(DATASET RECORDS)
===============

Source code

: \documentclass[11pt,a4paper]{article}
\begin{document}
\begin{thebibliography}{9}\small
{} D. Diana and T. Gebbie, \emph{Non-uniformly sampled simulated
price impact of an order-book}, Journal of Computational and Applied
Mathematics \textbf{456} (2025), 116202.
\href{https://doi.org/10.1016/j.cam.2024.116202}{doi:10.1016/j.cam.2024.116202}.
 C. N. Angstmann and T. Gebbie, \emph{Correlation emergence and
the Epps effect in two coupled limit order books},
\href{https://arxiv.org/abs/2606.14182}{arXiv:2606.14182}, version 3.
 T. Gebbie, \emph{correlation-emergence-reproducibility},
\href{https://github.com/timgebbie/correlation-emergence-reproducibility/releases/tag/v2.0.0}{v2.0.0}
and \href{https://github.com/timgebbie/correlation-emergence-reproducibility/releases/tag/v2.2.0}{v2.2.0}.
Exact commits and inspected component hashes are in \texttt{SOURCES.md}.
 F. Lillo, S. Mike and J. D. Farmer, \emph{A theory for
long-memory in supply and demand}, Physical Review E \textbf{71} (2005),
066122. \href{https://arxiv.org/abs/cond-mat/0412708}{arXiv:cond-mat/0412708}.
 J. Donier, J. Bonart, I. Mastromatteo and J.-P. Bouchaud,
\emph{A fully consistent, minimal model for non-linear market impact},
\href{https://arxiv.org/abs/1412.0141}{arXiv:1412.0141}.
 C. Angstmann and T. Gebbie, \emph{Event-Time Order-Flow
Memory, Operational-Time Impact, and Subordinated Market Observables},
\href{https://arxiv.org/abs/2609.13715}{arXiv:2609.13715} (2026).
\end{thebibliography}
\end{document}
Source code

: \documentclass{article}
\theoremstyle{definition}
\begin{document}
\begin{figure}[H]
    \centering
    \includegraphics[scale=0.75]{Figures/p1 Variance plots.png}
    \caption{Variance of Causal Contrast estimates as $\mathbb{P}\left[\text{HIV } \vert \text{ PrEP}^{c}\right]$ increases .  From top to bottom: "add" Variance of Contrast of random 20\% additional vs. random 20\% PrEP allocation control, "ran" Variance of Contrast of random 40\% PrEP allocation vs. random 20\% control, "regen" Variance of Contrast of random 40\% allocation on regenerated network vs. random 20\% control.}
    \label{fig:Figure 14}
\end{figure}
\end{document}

===============

(ASSIGNMENT)
Using the material above, tally each line where the word "reproducibility" appears. Reply with the total only.

(THE COMPLETED TASK)
3